- [TASK DIRECTIONS] Lines in the entries below where the word "smiley" shows up should each be copied.

Rendered images with source text:
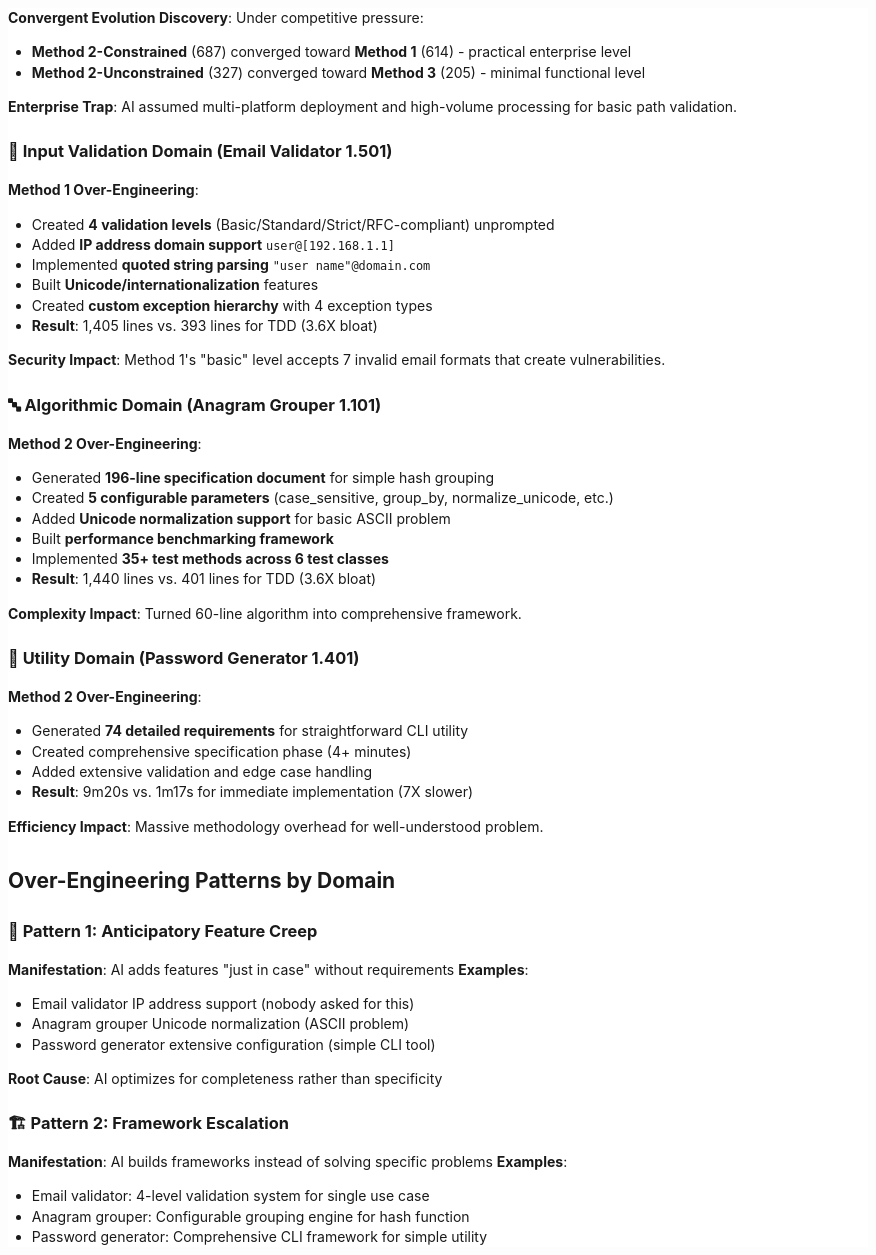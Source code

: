 **Convergent Evolution Discovery**: Under competitive pressure:
- **Method 2-Constrained** (687) converged toward **Method 1** (614) - practical enterprise level
- **Method 2-Unconstrained** (327) converged toward **Method 3** (205) - minimal functional level

**Enterprise Trap**: AI assumed multi-platform deployment and high-volume processing for basic path validation.

### 📧 **Input Validation Domain (Email Validator 1.501)**
**Method 1 Over-Engineering**:
- Created **4 validation levels** (Basic/Standard/Strict/RFC-compliant) unprompted
- Added **IP address domain support** `user@[192.168.1.1]`
- Implemented **quoted string parsing** `"user name"@domain.com`
- Built **Unicode/internationalization** features
- Created **custom exception hierarchy** with 4 exception types
- **Result**: 1,405 lines vs. 393 lines for TDD (3.6X bloat)

**Security Impact**: Method 1's "basic" level accepts 7 invalid email formats that create vulnerabilities.

### 🔤 **Algorithmic Domain (Anagram Grouper 1.101)**
**Method 2 Over-Engineering**:
- Generated **196-line specification document** for simple hash grouping
- Created **5 configurable parameters** (case_sensitive, group_by, normalize_unicode, etc.)
- Added **Unicode normalization support** for basic ASCII problem
- Built **performance benchmarking framework**
- Implemented **35+ test methods across 6 test classes**
- **Result**: 1,440 lines vs. 401 lines for TDD (3.6X bloat)

**Complexity Impact**: Turned 60-line algorithm into comprehensive framework.

### 🔐 **Utility Domain (Password Generator 1.401)**
**Method 2 Over-Engineering**:
- Generated **74 detailed requirements** for straightforward CLI utility
- Created comprehensive specification phase (4+ minutes)
- Added extensive validation and edge case handling
- **Result**: 9m20s vs. 1m17s for immediate implementation (7X slower)

**Efficiency Impact**: Massive methodology overhead for well-understood problem.

## Over-Engineering Patterns by Domain

### 🎯 **Pattern 1: Anticipatory Feature Creep**
**Manifestation**: AI adds features "just in case" without requirements
**Examples**:
- Email validator IP address support (nobody asked for this)
- Anagram grouper Unicode normalization (ASCII problem)
- Password generator extensive configuration (simple CLI tool)

**Root Cause**: AI optimizes for completeness rather than specificity

### 🏗️ **Pattern 2: Framework Escalation**
**Manifestation**: AI builds frameworks instead of solving specific problems
**Examples**:
- Email validator: 4-level validation system for single use case
- Anagram grouper: Configurable grouping engine for hash function
- Password generator: Comprehensive CLI framework for simple utility
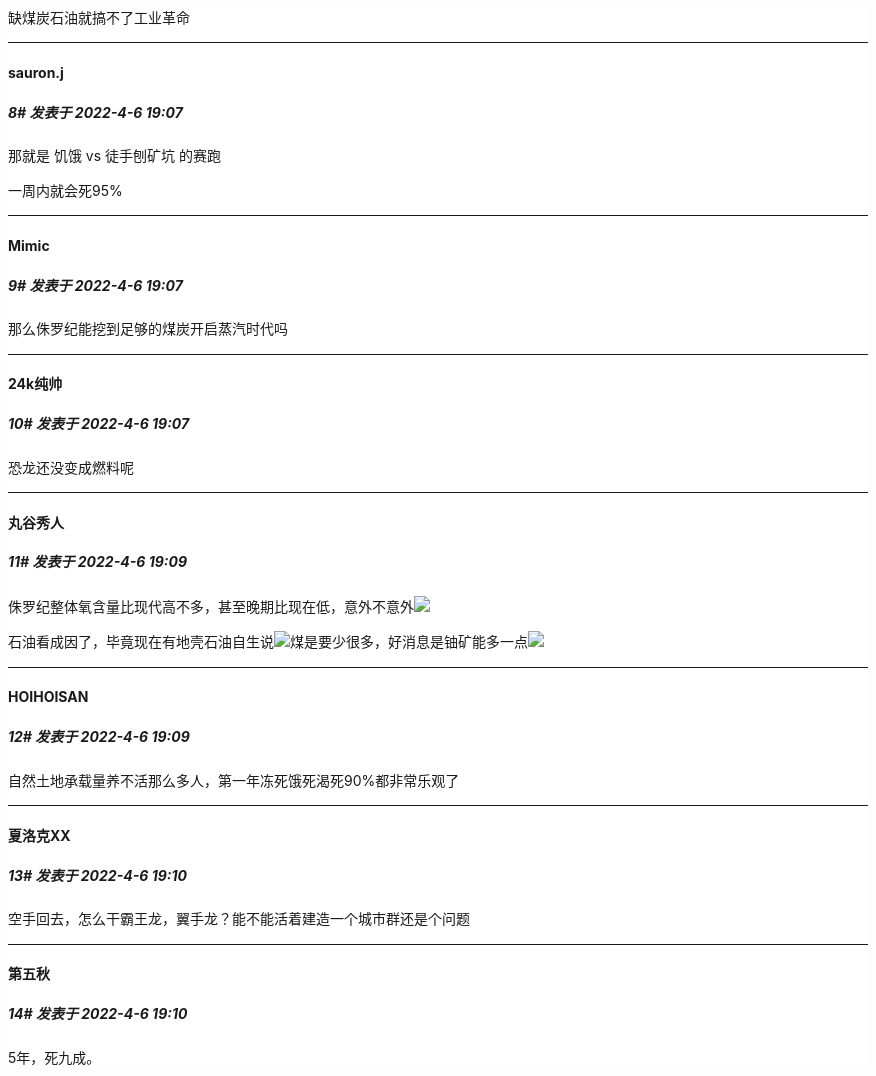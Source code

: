 缺煤炭石油就搞不了工业革命

*****

####  sauron.j  
##### 8#       发表于 2022-4-6 19:07

那就是 饥饿 vs 徒手刨矿坑 的赛跑

一周内就会死95%

*****

####  Mimic  
##### 9#       发表于 2022-4-6 19:07

那么侏罗纪能挖到足够的煤炭开启蒸汽时代吗

*****

####  24k纯帅  
##### 10#       发表于 2022-4-6 19:07

恐龙还没变成燃料呢

*****

####  丸谷秀人  
##### 11#       发表于 2022-4-6 19:09

侏罗纪整体氧含量比现代高不多，甚至晚期比现在低，意外不意外<img src="https://static.saraba1st.com/image/smiley/face2017/053.png" referrerpolicy="no-referrer">

石油看成因了，毕竟现在有地壳石油自生说<img src="https://static.saraba1st.com/image/smiley/face2017/004.gif" referrerpolicy="no-referrer">煤是要少很多，好消息是铀矿能多一点<img src="https://static.saraba1st.com/image/smiley/face2017/059.png" referrerpolicy="no-referrer">

*****

####  HOIHOISAN  
##### 12#       发表于 2022-4-6 19:09

自然土地承载量养不活那么多人，第一年冻死饿死渴死90%都非常乐观了

*****

####  夏洛克XX  
##### 13#       发表于 2022-4-6 19:10

空手回去，怎么干霸王龙，翼手龙？能不能活着建造一个城市群还是个问题

*****

####  第五秋  
##### 14#       发表于 2022-4-6 19:10

5年，死九成。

- [SOLUTION TO THE EXERCISE]
侏罗纪整体氧含量比现代高不多，甚至晚期比现在低，意外不意外<img src="https://static.saraba1st.com/image/smiley/face2017/053.png" referrerpolicy="no-referrer">
石油看成因了，毕竟现在有地壳石油自生说<img src="https://static.saraba1st.com/image/smiley/face2017/004.gif" referrerpolicy="no-referrer">煤是要少很多，好消息是铀矿能多一点<img src="https://static.saraba1st.com/image/smiley/face2017/059.png" referrerpolicy="no-referrer">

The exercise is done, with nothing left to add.